• PROBLEM TO WORK ON:
Scan the entries for the word "eine" and return every line that has it.

• DATA SECTION:
Start of Block

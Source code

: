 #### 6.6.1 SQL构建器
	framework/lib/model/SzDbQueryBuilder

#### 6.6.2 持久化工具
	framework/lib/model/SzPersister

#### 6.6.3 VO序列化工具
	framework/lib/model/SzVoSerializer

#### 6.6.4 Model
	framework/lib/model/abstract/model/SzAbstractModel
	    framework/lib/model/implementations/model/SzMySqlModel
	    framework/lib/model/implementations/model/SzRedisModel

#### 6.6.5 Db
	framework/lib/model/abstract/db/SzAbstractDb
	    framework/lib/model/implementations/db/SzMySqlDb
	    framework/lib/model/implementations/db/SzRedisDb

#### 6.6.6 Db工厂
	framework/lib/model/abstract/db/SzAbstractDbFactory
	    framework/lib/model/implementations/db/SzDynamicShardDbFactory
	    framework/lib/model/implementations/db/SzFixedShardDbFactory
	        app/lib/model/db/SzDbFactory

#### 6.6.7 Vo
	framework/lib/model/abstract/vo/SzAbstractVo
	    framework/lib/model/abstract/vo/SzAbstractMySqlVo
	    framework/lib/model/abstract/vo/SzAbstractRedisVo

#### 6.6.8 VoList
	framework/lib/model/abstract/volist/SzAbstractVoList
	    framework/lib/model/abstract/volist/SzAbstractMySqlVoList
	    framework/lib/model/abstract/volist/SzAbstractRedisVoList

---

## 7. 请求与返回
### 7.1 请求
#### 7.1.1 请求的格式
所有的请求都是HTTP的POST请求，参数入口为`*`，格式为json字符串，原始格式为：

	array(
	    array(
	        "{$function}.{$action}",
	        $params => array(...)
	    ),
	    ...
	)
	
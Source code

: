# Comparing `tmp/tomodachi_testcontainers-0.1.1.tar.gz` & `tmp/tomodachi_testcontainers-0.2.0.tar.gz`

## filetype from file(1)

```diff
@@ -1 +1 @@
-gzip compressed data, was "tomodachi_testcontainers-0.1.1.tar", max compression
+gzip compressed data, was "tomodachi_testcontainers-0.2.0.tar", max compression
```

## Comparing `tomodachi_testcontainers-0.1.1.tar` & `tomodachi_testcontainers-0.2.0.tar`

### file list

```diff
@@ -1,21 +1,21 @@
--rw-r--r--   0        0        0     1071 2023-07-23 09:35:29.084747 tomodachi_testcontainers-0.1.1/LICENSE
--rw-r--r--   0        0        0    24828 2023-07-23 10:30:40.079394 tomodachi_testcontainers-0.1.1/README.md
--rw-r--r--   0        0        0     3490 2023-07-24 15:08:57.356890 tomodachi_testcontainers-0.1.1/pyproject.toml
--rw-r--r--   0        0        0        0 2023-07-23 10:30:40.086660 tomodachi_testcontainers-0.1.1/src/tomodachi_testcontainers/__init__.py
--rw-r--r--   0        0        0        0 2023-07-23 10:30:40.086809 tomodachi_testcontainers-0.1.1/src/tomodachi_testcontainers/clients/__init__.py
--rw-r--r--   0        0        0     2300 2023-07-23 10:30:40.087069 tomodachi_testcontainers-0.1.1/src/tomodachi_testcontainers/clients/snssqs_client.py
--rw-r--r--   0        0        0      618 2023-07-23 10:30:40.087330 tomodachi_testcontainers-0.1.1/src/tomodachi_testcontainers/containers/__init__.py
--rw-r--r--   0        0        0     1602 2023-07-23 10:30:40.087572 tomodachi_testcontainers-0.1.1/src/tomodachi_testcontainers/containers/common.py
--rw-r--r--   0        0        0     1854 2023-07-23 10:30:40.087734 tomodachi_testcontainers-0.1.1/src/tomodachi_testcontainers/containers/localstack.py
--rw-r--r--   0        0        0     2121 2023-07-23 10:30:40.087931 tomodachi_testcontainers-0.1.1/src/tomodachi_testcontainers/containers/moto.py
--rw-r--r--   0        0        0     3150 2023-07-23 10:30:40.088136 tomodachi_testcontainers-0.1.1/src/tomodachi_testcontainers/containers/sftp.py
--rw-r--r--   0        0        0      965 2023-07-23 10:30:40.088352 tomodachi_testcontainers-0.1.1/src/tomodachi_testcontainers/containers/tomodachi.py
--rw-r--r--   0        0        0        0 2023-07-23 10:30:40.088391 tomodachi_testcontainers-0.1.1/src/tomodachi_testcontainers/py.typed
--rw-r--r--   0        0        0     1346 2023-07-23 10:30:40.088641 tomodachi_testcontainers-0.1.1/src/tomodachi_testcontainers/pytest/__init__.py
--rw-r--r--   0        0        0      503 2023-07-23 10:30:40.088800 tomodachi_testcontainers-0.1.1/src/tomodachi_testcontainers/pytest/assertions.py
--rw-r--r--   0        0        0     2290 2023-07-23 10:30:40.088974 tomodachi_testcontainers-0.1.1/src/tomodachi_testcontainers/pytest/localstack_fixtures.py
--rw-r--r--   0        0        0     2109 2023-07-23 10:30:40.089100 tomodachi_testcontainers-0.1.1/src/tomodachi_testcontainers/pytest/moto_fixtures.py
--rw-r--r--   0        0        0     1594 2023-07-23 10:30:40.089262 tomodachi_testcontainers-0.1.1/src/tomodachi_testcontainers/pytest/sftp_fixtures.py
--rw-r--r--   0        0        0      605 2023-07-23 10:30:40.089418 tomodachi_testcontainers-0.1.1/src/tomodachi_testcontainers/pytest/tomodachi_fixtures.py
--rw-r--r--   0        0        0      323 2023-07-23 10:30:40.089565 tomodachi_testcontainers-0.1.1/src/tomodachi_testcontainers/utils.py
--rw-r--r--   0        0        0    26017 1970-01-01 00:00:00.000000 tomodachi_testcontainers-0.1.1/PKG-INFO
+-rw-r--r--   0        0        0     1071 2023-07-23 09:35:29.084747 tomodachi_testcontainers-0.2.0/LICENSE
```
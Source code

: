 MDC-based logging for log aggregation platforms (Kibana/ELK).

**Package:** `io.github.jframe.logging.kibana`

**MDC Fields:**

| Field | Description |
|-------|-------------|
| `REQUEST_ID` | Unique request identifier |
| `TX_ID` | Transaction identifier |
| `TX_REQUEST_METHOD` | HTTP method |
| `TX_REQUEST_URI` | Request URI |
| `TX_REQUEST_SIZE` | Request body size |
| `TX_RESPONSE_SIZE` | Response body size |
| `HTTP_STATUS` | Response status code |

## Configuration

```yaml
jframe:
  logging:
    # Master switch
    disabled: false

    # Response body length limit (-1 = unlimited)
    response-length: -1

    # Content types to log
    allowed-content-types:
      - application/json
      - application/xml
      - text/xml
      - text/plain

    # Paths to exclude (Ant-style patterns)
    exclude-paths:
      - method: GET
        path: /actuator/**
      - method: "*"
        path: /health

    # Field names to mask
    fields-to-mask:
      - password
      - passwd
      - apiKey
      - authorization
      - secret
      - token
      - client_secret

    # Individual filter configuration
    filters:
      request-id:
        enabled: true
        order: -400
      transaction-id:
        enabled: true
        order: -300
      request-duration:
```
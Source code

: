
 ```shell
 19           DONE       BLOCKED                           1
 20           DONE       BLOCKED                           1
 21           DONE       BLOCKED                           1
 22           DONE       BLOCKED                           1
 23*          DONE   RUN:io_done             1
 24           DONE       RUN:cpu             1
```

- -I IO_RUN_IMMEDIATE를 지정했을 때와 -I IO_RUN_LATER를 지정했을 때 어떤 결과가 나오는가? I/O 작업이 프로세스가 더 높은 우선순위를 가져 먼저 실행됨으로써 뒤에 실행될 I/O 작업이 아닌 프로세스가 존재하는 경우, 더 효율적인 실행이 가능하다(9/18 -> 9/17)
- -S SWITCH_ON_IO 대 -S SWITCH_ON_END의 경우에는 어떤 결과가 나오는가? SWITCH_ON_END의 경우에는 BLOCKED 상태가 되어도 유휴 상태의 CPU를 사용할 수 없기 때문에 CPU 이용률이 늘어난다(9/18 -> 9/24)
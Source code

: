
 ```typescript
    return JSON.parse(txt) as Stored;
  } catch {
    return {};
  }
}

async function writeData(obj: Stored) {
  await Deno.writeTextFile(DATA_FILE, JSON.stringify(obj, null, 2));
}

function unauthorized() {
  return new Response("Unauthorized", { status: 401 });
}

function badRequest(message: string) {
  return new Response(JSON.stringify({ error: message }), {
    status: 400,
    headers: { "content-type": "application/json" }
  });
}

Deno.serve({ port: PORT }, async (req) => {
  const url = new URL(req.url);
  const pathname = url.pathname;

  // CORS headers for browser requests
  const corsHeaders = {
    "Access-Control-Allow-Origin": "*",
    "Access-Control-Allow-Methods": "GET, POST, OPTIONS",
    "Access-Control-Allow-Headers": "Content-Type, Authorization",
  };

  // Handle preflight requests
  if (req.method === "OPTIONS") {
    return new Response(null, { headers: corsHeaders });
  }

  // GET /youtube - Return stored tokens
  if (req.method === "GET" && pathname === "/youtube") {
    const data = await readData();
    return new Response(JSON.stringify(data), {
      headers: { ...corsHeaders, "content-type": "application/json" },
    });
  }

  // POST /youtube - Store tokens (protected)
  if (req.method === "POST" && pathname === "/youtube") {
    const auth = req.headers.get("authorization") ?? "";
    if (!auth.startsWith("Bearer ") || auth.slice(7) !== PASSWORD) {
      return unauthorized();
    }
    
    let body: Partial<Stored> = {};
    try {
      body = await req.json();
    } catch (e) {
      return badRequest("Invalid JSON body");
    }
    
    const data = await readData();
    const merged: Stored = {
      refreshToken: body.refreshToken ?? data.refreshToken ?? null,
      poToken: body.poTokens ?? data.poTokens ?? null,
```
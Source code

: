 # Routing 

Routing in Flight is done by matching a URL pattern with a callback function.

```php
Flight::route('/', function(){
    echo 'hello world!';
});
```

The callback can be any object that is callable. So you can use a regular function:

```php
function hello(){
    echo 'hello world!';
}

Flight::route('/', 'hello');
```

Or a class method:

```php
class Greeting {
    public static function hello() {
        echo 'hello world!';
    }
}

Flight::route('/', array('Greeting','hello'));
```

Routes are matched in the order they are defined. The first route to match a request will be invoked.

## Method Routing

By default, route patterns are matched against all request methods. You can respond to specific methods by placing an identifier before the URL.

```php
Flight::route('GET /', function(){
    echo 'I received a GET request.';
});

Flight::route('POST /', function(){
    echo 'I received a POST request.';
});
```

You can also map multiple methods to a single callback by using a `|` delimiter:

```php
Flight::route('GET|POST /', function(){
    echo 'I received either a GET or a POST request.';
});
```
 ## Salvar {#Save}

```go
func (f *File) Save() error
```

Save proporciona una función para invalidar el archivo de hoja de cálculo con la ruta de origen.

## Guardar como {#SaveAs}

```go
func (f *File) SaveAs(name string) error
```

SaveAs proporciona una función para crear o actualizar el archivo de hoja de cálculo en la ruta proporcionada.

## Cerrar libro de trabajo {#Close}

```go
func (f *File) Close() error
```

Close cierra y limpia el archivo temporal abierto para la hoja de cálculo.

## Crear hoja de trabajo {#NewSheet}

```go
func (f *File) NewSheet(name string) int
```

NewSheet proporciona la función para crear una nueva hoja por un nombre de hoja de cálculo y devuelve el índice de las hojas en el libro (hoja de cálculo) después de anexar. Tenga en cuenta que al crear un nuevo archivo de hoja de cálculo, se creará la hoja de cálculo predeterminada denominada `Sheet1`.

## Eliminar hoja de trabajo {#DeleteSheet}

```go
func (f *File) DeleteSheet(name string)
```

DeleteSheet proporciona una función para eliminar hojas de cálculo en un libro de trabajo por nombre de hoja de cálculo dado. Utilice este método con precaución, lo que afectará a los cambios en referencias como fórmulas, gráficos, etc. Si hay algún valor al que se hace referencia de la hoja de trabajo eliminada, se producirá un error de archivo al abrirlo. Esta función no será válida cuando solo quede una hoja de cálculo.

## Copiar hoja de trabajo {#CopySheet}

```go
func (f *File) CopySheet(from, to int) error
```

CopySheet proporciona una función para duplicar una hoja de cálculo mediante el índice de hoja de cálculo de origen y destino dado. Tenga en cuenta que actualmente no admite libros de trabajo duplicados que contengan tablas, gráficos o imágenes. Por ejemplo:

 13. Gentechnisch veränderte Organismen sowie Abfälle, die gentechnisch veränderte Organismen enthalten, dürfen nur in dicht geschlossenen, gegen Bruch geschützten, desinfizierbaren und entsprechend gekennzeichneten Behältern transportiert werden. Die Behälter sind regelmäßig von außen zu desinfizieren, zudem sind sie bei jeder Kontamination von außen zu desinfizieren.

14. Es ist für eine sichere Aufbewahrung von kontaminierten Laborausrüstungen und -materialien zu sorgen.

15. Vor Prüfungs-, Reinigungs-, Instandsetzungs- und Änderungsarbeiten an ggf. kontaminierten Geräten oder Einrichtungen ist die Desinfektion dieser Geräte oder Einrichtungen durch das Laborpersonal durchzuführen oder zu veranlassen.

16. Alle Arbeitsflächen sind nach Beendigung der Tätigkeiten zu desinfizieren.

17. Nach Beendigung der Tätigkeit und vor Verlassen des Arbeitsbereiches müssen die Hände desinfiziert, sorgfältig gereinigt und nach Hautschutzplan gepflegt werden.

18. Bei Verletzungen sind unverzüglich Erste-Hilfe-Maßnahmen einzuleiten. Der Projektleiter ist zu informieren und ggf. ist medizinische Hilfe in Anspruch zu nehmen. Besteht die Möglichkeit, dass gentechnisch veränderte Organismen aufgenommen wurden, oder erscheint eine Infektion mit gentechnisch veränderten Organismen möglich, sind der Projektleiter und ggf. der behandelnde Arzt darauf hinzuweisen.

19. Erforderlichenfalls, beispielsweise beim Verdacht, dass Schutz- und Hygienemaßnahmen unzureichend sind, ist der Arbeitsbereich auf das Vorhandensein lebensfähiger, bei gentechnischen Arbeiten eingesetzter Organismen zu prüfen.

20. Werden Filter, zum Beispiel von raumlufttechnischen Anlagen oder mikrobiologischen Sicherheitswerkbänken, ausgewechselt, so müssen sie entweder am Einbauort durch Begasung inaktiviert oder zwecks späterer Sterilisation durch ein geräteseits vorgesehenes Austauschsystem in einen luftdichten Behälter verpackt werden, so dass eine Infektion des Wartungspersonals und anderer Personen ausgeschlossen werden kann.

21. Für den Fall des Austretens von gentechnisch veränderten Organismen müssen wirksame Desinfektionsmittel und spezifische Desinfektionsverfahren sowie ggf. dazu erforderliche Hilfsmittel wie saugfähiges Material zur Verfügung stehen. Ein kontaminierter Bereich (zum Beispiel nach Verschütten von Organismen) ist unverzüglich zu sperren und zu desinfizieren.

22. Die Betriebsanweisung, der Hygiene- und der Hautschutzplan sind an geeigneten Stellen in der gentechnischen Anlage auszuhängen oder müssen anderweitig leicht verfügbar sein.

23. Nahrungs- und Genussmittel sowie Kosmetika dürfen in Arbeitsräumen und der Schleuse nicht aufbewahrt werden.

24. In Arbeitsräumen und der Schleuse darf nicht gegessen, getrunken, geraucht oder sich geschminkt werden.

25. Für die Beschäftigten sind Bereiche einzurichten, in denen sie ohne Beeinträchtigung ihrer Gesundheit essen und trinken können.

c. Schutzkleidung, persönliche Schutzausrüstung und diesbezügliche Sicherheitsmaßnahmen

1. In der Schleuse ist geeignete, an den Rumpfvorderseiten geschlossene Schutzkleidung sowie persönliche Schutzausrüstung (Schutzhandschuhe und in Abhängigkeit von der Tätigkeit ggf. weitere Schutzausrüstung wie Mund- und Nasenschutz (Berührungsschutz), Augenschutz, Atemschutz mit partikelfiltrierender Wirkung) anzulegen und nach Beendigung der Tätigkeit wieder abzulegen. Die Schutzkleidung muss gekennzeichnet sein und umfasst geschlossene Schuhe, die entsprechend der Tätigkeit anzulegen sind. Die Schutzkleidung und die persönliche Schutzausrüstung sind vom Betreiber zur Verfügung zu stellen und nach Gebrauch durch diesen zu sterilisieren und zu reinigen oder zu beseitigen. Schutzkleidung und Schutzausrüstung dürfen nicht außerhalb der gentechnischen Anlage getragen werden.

End of Block

• RESPONSE BELOW:
14. Es ist für eine sichere Aufbewahrung von kontaminierten Laborausrüstungen und -materialien zu sorgen.
18. Bei Verletzungen sind unverzüglich Erste-Hilfe-Maßnahmen einzuleiten. Der Projektleiter ist zu informieren und ggf. ist medizinische Hilfe in Anspruch zu nehmen. Besteht die Möglichkeit, dass gentechnisch veränderte Organismen aufgenommen wurden, oder erscheint eine Infektion mit gentechnisch veränderten Organismen möglich, sind der Projektleiter und ggf. der behandelnde Arzt darauf hinzuweisen.
20. Werden Filter, zum Beispiel von raumlufttechnischen Anlagen oder mikrobiologischen Sicherheitswerkbänken, ausgewechselt, so müssen sie entweder am Einbauort durch Begasung inaktiviert oder zwecks späterer Sterilisation durch ein geräteseits vorgesehenes Austauschsystem in einen luftdichten Behälter verpackt werden, so dass eine Infektion des Wartungspersonals und anderer Personen ausgeschlossen werden kann.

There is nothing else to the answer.